Below are some records; quote exactly the lines from the one that contains "stage to make" through the one that contains "- **Adobe Analytics Business Practitioner**", inclusive, and no others.

__Exercise data__.
- - - - -

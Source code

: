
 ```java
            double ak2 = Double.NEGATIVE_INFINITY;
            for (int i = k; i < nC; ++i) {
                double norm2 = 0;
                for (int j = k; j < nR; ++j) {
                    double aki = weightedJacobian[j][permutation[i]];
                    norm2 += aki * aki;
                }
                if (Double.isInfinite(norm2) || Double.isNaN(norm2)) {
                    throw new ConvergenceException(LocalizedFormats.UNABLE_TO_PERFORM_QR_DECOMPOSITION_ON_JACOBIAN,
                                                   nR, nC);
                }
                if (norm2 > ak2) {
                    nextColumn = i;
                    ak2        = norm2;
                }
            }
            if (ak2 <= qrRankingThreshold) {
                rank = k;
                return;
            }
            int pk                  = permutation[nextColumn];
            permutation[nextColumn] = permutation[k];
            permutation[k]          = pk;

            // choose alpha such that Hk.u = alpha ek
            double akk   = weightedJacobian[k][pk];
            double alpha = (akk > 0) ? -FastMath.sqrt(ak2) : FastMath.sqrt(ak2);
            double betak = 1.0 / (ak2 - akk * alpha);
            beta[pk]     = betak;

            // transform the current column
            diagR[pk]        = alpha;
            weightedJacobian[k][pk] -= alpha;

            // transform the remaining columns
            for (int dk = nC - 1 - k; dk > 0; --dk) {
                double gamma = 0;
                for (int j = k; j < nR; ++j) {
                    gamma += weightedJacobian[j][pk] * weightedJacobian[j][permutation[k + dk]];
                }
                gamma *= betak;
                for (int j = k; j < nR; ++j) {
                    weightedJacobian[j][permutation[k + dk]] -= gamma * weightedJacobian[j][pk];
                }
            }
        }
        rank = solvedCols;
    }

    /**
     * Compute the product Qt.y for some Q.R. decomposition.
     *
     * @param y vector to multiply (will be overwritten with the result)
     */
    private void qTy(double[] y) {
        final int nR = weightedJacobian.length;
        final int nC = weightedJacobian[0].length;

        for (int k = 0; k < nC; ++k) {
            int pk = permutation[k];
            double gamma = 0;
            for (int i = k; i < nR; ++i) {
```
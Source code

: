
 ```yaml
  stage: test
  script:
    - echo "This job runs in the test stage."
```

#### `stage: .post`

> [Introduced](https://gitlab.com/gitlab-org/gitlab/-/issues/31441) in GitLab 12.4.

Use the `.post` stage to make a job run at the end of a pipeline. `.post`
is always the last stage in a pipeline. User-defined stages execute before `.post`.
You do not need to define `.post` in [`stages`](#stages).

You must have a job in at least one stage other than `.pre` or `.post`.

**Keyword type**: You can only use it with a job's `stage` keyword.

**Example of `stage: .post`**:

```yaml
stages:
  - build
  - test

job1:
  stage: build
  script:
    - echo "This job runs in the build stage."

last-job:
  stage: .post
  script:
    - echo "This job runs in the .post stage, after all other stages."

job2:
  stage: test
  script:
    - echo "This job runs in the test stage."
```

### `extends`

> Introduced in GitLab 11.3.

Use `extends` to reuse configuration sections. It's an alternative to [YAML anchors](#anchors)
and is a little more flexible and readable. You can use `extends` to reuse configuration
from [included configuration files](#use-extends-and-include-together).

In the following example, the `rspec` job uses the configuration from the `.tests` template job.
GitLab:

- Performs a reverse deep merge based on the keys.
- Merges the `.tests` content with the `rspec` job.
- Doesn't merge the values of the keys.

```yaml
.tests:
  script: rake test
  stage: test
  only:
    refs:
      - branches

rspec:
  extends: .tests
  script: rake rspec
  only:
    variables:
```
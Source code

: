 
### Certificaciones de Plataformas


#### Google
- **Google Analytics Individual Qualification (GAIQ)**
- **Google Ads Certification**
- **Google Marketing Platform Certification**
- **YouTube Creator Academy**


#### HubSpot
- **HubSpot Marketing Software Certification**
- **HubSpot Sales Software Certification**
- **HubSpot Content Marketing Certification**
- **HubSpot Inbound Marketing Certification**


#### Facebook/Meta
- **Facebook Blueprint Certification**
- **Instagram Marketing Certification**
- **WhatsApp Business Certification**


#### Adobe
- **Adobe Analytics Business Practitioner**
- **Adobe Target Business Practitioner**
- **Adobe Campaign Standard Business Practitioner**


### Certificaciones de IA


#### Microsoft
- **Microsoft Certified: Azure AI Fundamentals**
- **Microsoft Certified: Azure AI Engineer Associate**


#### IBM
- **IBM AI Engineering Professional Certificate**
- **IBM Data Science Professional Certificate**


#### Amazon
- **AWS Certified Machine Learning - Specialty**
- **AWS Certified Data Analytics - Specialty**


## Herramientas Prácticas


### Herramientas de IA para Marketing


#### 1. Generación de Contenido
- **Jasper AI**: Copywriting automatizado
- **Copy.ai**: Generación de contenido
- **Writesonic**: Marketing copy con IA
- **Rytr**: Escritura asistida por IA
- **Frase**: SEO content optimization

- - - - -

__Output for this task__.
Use the `.post` stage to make a job run at the end of a pipeline. `.post`
is always the last stage in a pipeline. User-defined stages execute before `.post`.
You do not need to define `.post` in [`stages`](#stages).

You must have a job in at least one stage other than `.pre` or `.post`.

**Keyword type**: You can only use it with a job's `stage` keyword.

**Example of `stage: .post`**:

```yaml
stages:
  - build
  - test

job1:
  stage: build
  script:
    - echo "This job runs in the build stage."

last-job:
  stage: .post
  script:
    - echo "This job runs in the .post stage, after all other stages."

job2:
  stage: test
  script:
    - echo "This job runs in the test stage."
```

### `extends`

> Introduced in GitLab 11.3.

Use `extends` to reuse configuration sections. It's an alternative to [YAML anchors](#anchors)
and is a little more flexible and readable. You can use `extends` to reuse configuration
from [included configuration files](#use-extends-and-include-together).

In the following example, the `rspec` job uses the configuration from the `.tests` template job.
GitLab:

- Performs a reverse deep merge based on the keys.
- Merges the `.tests` content with the `rspec` job.
- Doesn't merge the values of the keys.

```yaml
.tests:
  script: rake test
  stage: test
  only:
    refs:
      - branches

rspec:
  extends: .tests
  script: rake rspec
  only:
    variables:
```
Source code

: 
### Certificaciones de Plataformas


#### Google
- **Google Analytics Individual Qualification (GAIQ)**
- **Google Ads Certification**
- **Google Marketing Platform Certification**
- **YouTube Creator Academy**


#### HubSpot
- **HubSpot Marketing Software Certification**
- **HubSpot Sales Software Certification**
- **HubSpot Content Marketing Certification**
- **HubSpot Inbound Marketing Certification**


#### Facebook/Meta
- **Facebook Blueprint Certification**
- **Instagram Marketing Certification**
- **WhatsApp Business Certification**


#### Adobe
- **Adobe Analytics Business Practitioner**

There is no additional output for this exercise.